**Task details**. Return every line from the records below in which the word "HIPAA" is found.
[Supplied information Boundary: Start]
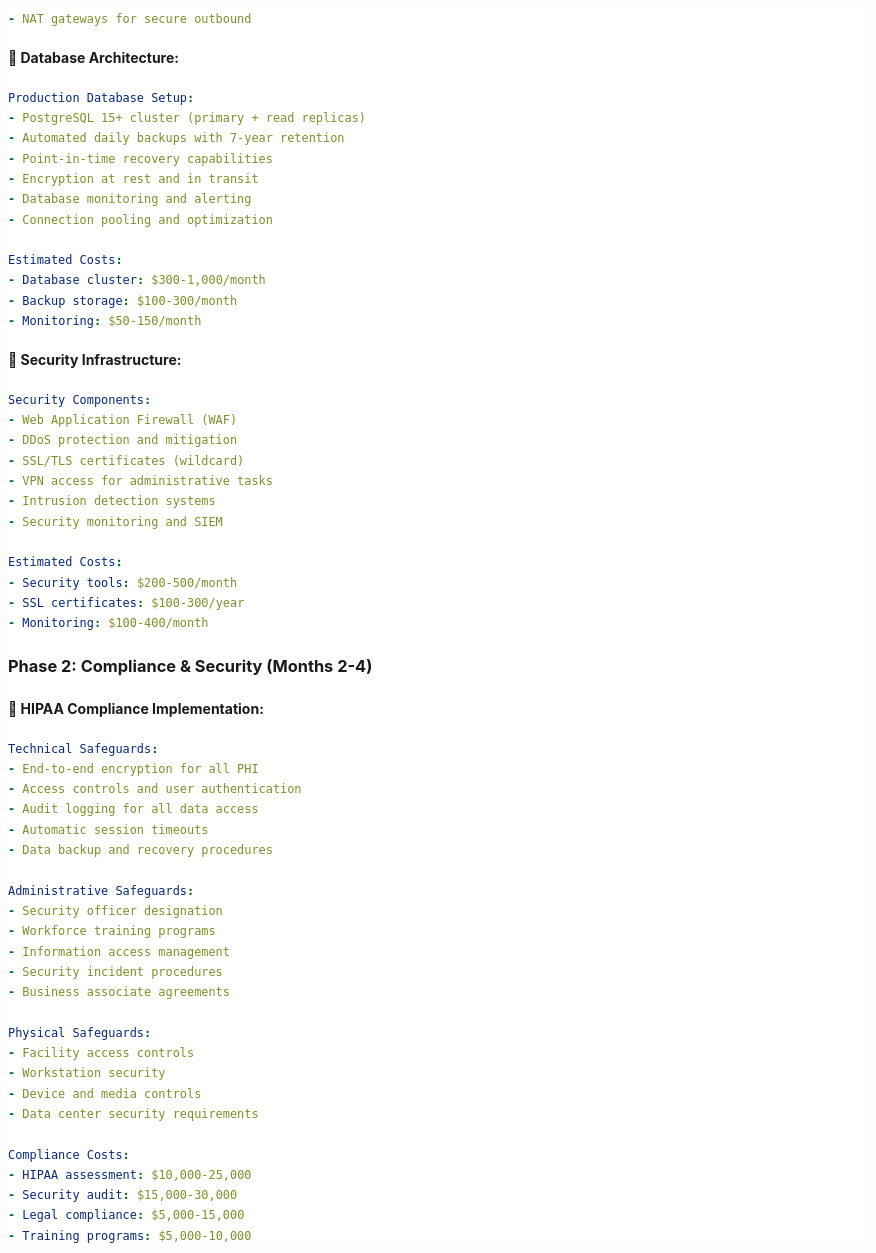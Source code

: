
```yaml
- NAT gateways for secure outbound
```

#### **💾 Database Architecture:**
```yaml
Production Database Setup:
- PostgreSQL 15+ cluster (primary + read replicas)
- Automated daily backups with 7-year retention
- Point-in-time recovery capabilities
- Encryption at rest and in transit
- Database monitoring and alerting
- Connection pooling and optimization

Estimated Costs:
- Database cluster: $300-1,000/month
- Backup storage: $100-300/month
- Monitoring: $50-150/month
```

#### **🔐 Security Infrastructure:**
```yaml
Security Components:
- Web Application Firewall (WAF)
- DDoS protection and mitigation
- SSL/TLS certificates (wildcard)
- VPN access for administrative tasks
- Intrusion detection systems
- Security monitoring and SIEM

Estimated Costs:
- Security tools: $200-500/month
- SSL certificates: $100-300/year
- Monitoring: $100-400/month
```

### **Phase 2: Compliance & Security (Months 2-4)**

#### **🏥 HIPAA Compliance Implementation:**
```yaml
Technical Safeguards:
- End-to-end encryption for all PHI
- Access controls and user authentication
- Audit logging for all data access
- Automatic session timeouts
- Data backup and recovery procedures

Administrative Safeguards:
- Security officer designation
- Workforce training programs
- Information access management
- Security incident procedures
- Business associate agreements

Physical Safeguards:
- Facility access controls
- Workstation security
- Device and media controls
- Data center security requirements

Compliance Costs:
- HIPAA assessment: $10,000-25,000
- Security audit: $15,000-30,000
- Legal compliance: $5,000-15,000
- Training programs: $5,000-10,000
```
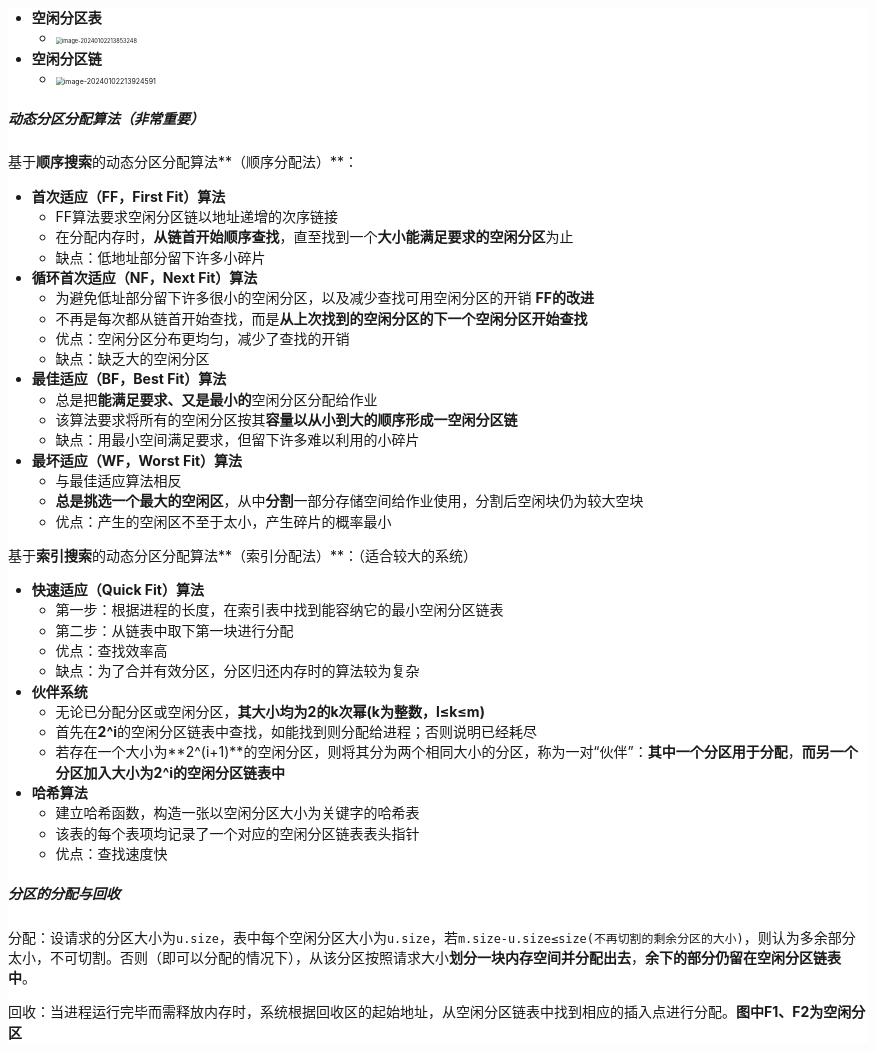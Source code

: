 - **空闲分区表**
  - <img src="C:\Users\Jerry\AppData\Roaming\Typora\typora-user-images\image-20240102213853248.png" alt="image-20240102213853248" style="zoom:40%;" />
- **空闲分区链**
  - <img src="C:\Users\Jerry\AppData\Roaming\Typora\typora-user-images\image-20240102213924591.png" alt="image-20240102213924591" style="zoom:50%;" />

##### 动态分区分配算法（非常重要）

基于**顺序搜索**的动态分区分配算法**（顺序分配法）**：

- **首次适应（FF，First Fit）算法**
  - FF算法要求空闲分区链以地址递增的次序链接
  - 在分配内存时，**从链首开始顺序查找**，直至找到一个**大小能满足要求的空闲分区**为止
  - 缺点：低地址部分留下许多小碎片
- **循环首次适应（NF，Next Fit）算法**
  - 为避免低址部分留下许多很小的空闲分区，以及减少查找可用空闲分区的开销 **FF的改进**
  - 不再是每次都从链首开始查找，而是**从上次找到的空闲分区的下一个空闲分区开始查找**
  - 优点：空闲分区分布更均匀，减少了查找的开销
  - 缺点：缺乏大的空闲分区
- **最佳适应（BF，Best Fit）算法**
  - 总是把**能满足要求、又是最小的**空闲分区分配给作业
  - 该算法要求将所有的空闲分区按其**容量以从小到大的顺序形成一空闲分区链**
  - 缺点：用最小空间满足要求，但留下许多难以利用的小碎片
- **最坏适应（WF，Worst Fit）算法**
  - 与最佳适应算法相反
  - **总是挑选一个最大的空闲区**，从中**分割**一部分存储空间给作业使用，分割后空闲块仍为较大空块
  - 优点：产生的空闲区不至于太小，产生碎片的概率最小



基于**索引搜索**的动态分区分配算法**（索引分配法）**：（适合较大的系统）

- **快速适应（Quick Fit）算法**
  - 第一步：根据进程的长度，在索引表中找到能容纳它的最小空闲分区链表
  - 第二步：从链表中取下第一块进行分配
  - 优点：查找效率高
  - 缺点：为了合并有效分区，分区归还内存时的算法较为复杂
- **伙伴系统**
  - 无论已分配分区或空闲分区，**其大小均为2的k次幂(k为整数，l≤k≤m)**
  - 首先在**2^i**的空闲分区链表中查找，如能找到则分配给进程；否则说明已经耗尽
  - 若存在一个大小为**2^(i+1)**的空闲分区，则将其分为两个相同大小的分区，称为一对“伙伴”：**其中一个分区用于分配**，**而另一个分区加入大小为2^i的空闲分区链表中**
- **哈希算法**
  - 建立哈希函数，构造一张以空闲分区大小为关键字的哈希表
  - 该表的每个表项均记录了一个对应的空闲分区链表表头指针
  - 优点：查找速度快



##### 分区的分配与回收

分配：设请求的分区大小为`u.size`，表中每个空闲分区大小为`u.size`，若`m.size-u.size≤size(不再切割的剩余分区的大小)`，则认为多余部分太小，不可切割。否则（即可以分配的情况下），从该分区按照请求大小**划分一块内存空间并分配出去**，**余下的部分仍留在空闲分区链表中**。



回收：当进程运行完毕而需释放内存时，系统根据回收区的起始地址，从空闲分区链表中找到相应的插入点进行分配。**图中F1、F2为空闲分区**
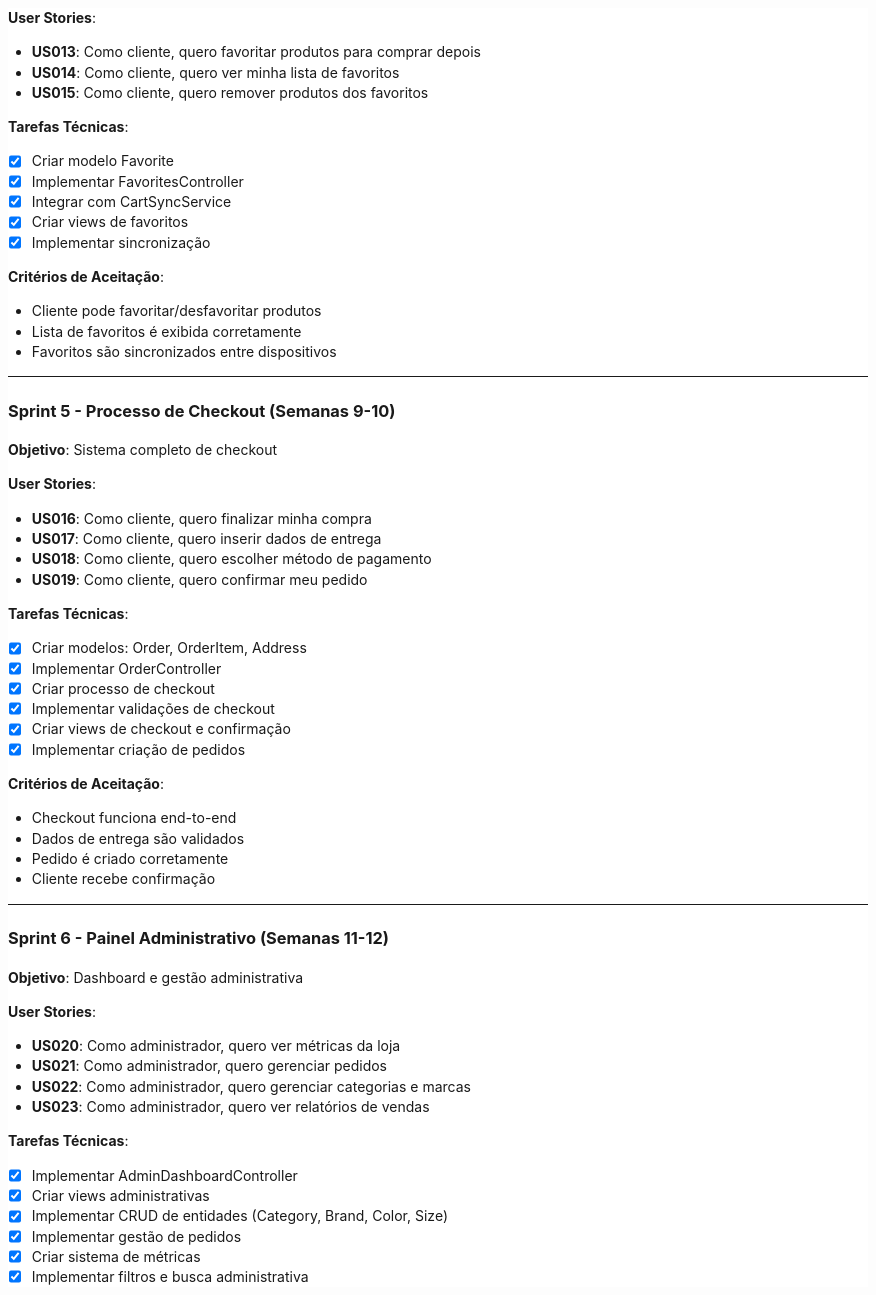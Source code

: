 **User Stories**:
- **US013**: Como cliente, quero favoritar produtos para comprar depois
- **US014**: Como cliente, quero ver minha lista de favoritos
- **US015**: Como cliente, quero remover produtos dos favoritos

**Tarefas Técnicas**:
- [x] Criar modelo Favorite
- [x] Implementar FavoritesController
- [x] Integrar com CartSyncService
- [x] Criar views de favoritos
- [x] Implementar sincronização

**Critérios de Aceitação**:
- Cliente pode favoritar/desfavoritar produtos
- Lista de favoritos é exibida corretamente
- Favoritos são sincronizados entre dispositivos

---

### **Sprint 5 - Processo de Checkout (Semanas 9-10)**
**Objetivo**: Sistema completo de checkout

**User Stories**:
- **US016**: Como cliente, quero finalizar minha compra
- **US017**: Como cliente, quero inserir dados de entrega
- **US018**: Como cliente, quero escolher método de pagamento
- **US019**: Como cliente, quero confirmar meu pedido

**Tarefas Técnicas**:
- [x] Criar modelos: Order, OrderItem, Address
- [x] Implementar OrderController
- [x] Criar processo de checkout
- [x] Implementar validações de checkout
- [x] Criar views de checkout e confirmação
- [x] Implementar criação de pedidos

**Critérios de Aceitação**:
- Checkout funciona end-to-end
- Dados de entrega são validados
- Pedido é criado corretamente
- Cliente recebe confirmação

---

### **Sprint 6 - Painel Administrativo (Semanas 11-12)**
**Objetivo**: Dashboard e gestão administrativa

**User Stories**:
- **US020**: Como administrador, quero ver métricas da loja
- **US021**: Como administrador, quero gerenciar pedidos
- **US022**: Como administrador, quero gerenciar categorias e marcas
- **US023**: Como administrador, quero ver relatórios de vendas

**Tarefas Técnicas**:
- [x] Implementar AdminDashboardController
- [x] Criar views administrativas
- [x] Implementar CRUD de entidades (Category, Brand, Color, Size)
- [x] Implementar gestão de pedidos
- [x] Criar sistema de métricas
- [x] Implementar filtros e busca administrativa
[Supplied information Boundary: End]
**Exercise answer**.
#### **🏥 HIPAA Compliance Implementation:**
- HIPAA assessment: $10,000-25,000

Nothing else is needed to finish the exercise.